■ Assignment ■
Where a line of the records holds the string "currently", copy that line.

··· Material for the task ···

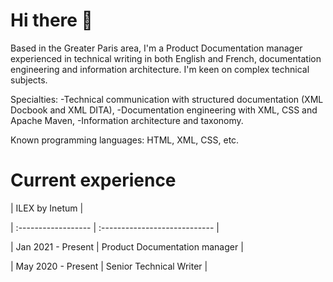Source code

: # Hi there 👋

Based in the Greater Paris area, I'm a Product Documentation manager experienced in technical writing in both English and French, documentation engineering and information architecture.
I'm keen on complex technical subjects.

Specialties: 
-Technical communication with structured documentation (XML Docbook and XML DITA), 
-Documentation engineering with XML, CSS and Apache Maven,
-Information architecture and taxonomy.

Known programming languages: HTML, XML, CSS, etc.

# Current experience

|              ILEX by Inetum                         |

| :------------------ | :---------------------------- |

| Jan 2021 - Present  | Product Documentation manager |

| May 2020 - Present  | Senior Technical Writer       |


<!--
**marielelandais/marielelandais** is a ✨ _special_ ✨ repository because its `README.md` (this file) appears on your GitHub profile.

Here are some ideas to get you started:

- 🔭 I’m currently working on ...
- 🌱 I’m currently learning ...
- 👯 I’m looking to collaborate on ...
- 🤔 I’m looking for help with ...
- 💬 Ask me about ...
- 📫 How to reach me: ...
- 😄 Pronouns: ...
- ⚡ Fun fact: ...
-->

···

■ Result ■
- 🔭 I’m currently working on ...
- 🌱 I’m currently learning ...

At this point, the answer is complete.